North, South Koreas to hold reunions for war-separated families in August

Officials from both sides met at the North's scenic Mount Kumgang resort on June 22, 2018, and set a date for the reunions for late August 2018. PHOTO: EPA-EFE

SEOUL (AFP, REUTERS) - North and South Korea agreed Friday (June 22) to resume reunions for families separated by the Korean War in August - the first such meetings since 2015 and the latest step in a remarkable diplomatic thaw on the peninsula.

Millions of people were separated during the 1950-53 conflict that sealed the division of the two Koreas.

Most died without the chance to see or hear from their relatives on the other side of the border, across which all civilian communication is banned.

The resumption of the reunions was among the agreements reached between North Korean leader Kim Jong Un and the South's president Moon Jae-in at their landmark summit in April.

Officials from both sides met at the North's scenic Mount Kumgang resort on Friday and set a date for late August.

"The reunion will be held from Aug 20 to 26 and 100 participants will be selected from each side," said a joint Seoul-Pyongyang statement released by the South's unification ministry. The reunions will be held at Mount Kumgang, the two sides said, with 100 people from each side to be chosen to meet long-lost relatives from the other side.

"The whole world is marvelling at the amazing developments between the North and South," said Pak Yong Il, the leader of the North Korean delegation at the talks.

South Korean officials will begin inspections of the Mount Kumgang resort from next week and the two sides will exchange their final lists of participants by Aug 4, it added.

Only about 57,000 people remain alive who are registered with the South Korean Red Cross to meet their separated relatives, and most are aged over 70.

For the lucky few chosen to take part, the experience is often hugely emotional, as they are given just three days to make up for decades of time apart, followed by another separation at the end - in all likelihood permanent.

The reunion programme began in earnest after a historic inter-Korean summit in 2000 and the reunions were initially held annually, but strained cross-border relations have made them rare.

North Korea has a lengthy track record of manipulating the issue of divided families for political purposes, refusing proposals for regular reunions and cancelling scheduled events at the last minute.

Pyongyang has previously said it will not agree to family reunions unless Seoul returns several of its citizens, including a group of waitresses who defected from a restaurant in China.

It is unknown whether the defectors were brought up at Friday's meeting, but the two sides agreed to continue discussions on "humanitarian issues" through further Red Cross talks, according to the joint statement.

The rapprochement on the Korean peninsula was triggered earlier this year when Kim decided to send athletes, cheerleaders and his sister as an envoy to the Winter Olympics in the South.

Diplomatic efforts have gathered pace since then, leading to a landmark summit between Kim and US President Donald Trump in Singapore earlier this month.

South Korean officials have often called for the visits to resume as a "humanitarian and human rights issue", especially since many individuals are now in their 80s and 90s.
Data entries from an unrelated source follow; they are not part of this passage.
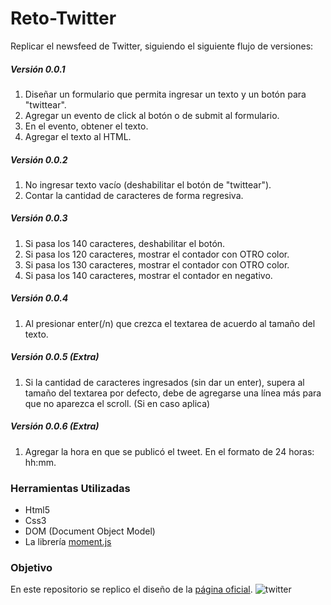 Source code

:# Reto-Twitter

Replicar el newsfeed de Twitter, siguiendo  el siguiente flujo de versiones:

##### Versión 0.0.1
1. Diseñar un formulario que permita ingresar un texto y un botón para "twittear".
2. Agregar un evento de click al botón o de submit al formulario.
3. En el evento, obtener el texto.
4. Agregar el texto al HTML.


##### Versión 0.0.2
1. No ingresar texto vacío (deshabilitar el botón de "twittear").
2. Contar la cantidad de caracteres de forma regresiva.

##### Versión 0.0.3
1. Si pasa los 140 caracteres, deshabilitar el botón.
2. Si pasa los 120 caracteres, mostrar el contador con OTRO color.
3. Si pasa los 130 caracteres, mostrar el contador con OTRO color.
4. Si pasa los 140 caracteres, mostrar el contador en negativo.

##### Versión 0.0.4
1. Al presionar enter(/n) que crezca el textarea de acuerdo al tamaño del texto.

##### Versión 0.0.5 (Extra)
1. Si la cantidad de caracteres ingresados (sin dar un enter), supera al tamaño del textarea por defecto, debe de agregarse una línea más para que no aparezca el scroll. (Si en caso aplica)

##### Versión 0.0.6 (Extra)
1. Agregar la hora en que se publicó el tweet. En el formato de 24 horas: hh:mm.

### Herramientas Utilizadas

- Html5
- Css3
- DOM (Document Object Model)
- La librería [moment.js](https://momentjs.com/)

### Objetivo

En este repositorio se replico el diseño de la [página oficial](https://twitter.com/).
![twitter](http://uxmag.com/sites/default/files/uploads/hacker-mobile-framework/7-TwitterDesktop.png)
The first reunions were held in 1985. About 20 have been held since then with the last in 2015.

'PART WITH THE PAST'

Since 2000, about 23,676 separated Koreans, from both North and South, have met or interacted through videolink as part of the programme, the Hyundai Research Institute think-tank said.

But time is running out. By March, 56 percent of the 131,531 South Koreans who applied to take part in reunions had died, it said. It was not clear if North Korea had dropped a condition it had previously set for resuming the reunions - that South Korea return 12 North Korean women who worked at a North Korea-run restaurant in China and defected to the South in 2016.

Several of the women said in May they were coerced into leaving, while South Korean officials said they were trying to verify their accounts. As recently as May the North Korean Red Cross organisation urged South Korea to return the women "without delay".

The 1950-53 Korean War was concluded only with a truce, not a peace treaty, leaving the combatants technically still at war, with the so-called demilitarized zone between them one of the Cold War's most heavily fortified borders.

Pak, the deputy head of the North's agency to promote reunification, the Committee for the Peaceful Reunification of the Fatherland, called for the past to be set aside.

"We should also part with the past and go down the road our leaders have forged for us," he said.